**WHAT IS NEEDED**.
Transcribe exactly the line containing "#### Cambio 3: Modificar" and every line after it, through the end of the records below.

━━━━━ DATA TO PROCESS

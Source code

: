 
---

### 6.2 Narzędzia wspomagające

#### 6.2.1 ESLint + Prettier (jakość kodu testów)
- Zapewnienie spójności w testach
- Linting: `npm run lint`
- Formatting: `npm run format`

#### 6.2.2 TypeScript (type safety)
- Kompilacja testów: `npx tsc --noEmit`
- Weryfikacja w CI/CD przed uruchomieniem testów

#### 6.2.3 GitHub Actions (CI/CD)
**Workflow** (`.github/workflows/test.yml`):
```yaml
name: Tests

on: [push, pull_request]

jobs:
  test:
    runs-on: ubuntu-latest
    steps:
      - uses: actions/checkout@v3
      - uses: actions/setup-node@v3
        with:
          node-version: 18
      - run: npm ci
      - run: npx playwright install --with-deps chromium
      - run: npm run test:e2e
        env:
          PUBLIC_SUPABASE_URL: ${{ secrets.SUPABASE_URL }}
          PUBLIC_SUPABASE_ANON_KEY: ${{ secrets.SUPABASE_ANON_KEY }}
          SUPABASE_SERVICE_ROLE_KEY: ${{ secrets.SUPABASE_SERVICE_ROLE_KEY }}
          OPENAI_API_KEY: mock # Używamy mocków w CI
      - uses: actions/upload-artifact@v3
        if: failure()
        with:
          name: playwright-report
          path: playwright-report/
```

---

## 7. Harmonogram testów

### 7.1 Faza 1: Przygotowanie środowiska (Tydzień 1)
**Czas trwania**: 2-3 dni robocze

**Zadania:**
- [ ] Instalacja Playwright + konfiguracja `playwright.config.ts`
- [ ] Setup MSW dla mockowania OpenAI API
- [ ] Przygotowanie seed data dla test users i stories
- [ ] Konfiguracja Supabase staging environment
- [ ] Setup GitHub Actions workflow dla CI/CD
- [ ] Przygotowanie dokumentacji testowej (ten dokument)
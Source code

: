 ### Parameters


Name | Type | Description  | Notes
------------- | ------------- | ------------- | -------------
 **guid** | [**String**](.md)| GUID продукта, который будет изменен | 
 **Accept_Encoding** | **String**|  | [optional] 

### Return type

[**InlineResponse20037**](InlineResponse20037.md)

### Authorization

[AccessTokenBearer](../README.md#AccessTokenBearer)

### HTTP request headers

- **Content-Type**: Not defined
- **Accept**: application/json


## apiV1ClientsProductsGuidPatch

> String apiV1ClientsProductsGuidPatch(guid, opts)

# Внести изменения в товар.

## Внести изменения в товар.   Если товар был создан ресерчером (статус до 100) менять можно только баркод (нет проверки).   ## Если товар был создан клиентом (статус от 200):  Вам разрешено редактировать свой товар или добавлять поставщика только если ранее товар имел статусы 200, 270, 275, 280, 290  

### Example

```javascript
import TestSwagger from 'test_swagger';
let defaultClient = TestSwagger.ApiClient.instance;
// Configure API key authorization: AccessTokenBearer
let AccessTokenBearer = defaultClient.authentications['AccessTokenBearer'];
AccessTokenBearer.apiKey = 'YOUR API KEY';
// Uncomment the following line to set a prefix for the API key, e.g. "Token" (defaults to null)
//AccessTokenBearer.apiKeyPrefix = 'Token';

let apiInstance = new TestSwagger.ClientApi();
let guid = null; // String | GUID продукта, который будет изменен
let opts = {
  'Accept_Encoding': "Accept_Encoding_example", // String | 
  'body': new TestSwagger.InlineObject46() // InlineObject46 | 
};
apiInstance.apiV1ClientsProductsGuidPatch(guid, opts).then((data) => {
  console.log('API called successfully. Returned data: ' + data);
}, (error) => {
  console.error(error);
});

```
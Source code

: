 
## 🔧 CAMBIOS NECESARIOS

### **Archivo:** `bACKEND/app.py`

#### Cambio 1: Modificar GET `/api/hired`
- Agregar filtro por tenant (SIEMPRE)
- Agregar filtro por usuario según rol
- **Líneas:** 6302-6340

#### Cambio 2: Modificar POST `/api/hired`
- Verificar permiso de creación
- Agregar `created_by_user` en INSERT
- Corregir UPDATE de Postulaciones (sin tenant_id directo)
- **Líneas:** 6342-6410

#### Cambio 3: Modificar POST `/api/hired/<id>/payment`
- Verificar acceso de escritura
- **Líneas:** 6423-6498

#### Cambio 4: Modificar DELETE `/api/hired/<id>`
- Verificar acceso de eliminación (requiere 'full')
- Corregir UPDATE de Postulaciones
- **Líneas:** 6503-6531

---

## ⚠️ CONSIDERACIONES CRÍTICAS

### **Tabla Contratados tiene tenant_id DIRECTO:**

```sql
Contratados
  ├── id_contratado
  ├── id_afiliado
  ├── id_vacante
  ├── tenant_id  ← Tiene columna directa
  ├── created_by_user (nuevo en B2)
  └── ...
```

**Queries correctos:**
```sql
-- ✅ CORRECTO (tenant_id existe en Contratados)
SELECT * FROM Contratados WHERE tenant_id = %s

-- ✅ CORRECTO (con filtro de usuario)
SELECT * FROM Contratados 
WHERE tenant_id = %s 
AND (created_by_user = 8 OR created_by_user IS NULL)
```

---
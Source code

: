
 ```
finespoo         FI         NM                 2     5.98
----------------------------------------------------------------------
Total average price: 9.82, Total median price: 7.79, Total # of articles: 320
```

━━━━━━━━━━

**FINISHED TASK**.
#### Cambio 3: Modificar POST `/api/hired/<id>/payment`
- Verificar acceso de escritura
- **Líneas:** 6423-6498

#### Cambio 4: Modificar DELETE `/api/hired/<id>`
- Verificar acceso de eliminación (requiere 'full')
- Corregir UPDATE de Postulaciones
- **Líneas:** 6503-6531

---

## ⚠️ CONSIDERACIONES CRÍTICAS

### **Tabla Contratados tiene tenant_id DIRECTO:**

```sql
Contratados
  ├── id_contratado
  ├── id_afiliado
  ├── id_vacante
  ├── tenant_id  ← Tiene columna directa
  ├── created_by_user (nuevo en B2)
  └── ...
```

**Queries correctos:**
```sql
-- ✅ CORRECTO (tenant_id existe en Contratados)
SELECT * FROM Contratados WHERE tenant_id = %s

-- ✅ CORRECTO (con filtro de usuario)
SELECT * FROM Contratados 
WHERE tenant_id = %s 
AND (created_by_user = 8 OR created_by_user IS NULL)
```

---
Source code

:
 ```
finespoo         FI         NM                 2     5.98
----------------------------------------------------------------------
Total average price: 9.82, Total median price: 7.79, Total # of articles: 320
```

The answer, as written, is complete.